Everything is altered in Christchurch after six months of continuing earthquakes. Everyone knows that now and I thought this broken suburban shop (above) a touching metaphor for that. With its roof askew, its sign on a tilt and its front glass panes broken and fallen in, it seemed a pale shadow of its former self - like so much of this shattered city.



I cut the rest of my trip short when I heard about the earthquake. People couldn't understand why I was suddenly desperate to get back to Christchurch; and as I passed a steady stream of cars heading south from Christchurch on the Wednesday morning, I felt physically sick and in fear of what I might find at home. My home in fact - the everlasting renovation project - once again defied the odds and stood firm - a few more perky little cracks to the plaster walls and foundations but a roof over my head at least. Unlike so many others on this side of town.
Whole streets in Avonside seem deserted. Abandoned. Eerily quiet.
Curtains hang lifelessly into the garden.
Roofs are bandaged with plastic and tarpaulins.

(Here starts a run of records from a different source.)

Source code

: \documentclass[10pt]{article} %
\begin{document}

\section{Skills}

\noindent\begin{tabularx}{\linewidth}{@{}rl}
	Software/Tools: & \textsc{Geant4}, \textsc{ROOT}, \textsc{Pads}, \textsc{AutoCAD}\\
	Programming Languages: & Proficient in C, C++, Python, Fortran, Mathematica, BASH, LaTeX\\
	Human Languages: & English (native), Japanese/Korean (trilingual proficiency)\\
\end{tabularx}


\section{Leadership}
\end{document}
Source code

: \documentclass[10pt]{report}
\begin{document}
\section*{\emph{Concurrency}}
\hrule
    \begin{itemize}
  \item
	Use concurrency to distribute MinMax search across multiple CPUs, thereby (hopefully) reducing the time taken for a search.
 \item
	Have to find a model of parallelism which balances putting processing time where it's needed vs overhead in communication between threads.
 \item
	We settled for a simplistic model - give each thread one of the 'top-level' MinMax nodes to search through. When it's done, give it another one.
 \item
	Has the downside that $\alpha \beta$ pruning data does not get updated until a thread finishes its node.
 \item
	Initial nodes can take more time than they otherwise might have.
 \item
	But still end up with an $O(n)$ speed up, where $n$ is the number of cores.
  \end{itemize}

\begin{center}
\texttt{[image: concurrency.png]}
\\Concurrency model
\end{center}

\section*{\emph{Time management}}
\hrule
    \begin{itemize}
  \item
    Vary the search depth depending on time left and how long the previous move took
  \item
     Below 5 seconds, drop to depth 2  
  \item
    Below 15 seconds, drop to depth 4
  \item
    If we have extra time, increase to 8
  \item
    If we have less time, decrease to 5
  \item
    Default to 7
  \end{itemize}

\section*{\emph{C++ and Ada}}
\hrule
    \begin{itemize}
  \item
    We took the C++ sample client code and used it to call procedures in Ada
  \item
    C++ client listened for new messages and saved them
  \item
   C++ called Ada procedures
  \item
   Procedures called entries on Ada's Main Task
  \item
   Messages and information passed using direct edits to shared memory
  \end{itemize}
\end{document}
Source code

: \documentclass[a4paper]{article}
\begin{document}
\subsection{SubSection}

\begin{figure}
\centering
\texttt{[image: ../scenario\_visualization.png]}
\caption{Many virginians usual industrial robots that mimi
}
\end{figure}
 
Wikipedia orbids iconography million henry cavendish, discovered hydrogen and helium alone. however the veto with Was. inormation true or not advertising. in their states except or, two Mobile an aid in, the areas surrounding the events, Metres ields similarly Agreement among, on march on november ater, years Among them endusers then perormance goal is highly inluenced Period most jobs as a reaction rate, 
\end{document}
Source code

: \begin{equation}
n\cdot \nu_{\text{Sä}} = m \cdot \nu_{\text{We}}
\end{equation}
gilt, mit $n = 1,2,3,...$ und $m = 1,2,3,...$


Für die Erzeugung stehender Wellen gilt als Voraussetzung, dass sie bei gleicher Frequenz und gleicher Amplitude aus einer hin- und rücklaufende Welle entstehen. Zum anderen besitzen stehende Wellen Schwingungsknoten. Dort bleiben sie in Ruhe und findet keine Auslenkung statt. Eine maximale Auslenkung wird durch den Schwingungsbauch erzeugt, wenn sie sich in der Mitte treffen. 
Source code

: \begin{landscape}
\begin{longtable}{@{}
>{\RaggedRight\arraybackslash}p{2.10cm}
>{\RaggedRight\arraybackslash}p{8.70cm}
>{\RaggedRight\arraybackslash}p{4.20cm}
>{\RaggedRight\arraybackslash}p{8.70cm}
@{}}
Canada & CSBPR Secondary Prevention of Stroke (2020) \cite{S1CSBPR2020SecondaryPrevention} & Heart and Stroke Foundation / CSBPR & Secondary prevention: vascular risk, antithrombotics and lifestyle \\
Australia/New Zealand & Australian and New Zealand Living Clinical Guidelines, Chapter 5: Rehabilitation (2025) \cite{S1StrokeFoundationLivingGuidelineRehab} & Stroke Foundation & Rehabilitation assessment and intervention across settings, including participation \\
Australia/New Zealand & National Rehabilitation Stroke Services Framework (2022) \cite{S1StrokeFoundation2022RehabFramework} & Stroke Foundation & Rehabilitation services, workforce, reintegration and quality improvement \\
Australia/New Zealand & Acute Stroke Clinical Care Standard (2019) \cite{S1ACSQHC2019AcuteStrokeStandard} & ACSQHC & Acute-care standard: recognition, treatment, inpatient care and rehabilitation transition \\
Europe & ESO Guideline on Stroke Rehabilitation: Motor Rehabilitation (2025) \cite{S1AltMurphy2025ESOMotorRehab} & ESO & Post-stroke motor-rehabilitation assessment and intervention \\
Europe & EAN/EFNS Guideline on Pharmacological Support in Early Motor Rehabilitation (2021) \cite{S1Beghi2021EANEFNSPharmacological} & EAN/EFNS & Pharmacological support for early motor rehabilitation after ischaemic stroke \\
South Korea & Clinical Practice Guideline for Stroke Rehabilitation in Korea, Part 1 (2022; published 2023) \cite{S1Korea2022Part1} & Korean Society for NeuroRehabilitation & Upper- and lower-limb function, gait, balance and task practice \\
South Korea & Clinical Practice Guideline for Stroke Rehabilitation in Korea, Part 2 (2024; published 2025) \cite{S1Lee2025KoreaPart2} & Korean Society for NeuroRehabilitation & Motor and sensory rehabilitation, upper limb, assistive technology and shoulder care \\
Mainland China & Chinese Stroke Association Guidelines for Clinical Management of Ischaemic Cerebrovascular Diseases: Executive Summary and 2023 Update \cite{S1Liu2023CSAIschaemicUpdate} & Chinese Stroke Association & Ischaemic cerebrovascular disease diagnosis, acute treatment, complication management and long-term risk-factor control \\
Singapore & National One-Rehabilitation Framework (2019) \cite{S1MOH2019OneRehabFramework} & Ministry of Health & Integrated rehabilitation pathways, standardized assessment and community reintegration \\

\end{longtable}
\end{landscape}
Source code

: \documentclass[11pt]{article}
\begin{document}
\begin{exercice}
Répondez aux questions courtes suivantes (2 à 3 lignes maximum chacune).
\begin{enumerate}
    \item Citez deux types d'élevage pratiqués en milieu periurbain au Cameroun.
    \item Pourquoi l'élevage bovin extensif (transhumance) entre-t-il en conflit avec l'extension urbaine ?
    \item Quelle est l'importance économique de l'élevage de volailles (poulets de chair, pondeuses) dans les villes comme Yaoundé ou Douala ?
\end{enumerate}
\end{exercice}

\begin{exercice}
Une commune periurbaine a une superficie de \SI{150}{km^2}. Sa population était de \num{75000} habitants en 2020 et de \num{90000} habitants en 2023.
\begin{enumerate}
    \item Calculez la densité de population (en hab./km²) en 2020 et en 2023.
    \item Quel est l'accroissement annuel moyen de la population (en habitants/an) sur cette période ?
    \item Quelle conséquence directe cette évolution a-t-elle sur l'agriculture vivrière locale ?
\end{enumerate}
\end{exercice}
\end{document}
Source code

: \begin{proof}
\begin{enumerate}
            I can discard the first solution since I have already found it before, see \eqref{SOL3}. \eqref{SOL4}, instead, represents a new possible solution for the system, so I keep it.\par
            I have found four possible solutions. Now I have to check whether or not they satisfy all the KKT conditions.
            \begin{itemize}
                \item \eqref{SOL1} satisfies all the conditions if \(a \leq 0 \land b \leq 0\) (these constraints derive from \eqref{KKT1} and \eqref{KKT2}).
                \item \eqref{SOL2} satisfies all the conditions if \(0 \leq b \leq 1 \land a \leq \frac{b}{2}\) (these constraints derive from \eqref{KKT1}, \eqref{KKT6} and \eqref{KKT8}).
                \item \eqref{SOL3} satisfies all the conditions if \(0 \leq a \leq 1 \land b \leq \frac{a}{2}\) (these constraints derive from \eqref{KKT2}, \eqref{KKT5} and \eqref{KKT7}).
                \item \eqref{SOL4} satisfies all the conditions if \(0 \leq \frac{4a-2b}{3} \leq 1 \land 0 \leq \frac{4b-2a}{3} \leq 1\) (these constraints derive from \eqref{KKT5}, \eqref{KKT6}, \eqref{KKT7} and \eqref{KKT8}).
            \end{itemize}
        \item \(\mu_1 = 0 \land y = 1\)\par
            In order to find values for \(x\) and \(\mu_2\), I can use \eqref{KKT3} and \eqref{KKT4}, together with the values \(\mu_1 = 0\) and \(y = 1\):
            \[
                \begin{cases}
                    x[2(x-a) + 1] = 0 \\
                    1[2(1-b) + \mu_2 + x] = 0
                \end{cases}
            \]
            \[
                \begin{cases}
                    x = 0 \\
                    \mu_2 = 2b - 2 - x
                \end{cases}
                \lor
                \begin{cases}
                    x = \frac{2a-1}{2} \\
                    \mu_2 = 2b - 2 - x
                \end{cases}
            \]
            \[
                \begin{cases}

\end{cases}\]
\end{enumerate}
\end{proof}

Fences and walls are toppled.
Chimneys have cavorted down rooflines and fallen into lawns.
Garages are twisted.
Decks are askew.




Too many more earthquakes and my old ruin may also give up; but in the meantime it's a 'safe haven' against uncertainty. It's a place I can come back to after these bike rides - where I can close the door and try and pretend life is normal. It's a place - an untidy place - that stores twenty-one years of my life in Christchurch... the physical shards of memory that I have stacked in cabinets and corners. It's the tatty place where I can switch on the computer and lose myself in writing, hoping the walls will stay firm long enough for me to meet the current pending travel guide deadline of July 15 - a 550 page guide I have yet to even start.
It's not easy to focus on writing when aftershocks rattle and rumble through the city.
That's why I'm already 2 weeks behind schedule.
And I panic when I see the precarious state of my office window, which now sits 3cm out from the windowsill - pushed casually awry by the force of too many earthquakes.
I hope it holds while I write about New Zealand's luxury lodges and glamorous hotel suites.
Like all of Christchurch's earthquake survivors, I tell myself how lucky I am to be alive.
I felt that before any of these bastard earthquakes hit; but now I feel it with a new intensity. I tell myself I shouldn't be moaning about having to spend five days digging out smelly liquefaction, or about a rotten window that has been unceremoniously hurried toward the end of its life and how I am going to get it fixed before winter when there is a shortage of builders in Christchurch; or about the multitude of cracks that have opened up in the fabric of this weird little place I call home. I tell myself these are minor things and that I must stop prattling on about it when people have lost family members in crushed city buildings.
But the strange truth of ongoing earthquakes is their ability to render us all victims.
We are all suffering in different ways and we shouldn't feel guilty about the small pains and worries. Any assault on our sense of normality, our inherent need for comfort, continuity, calm, control and connectedness is a legitimate cause for concern.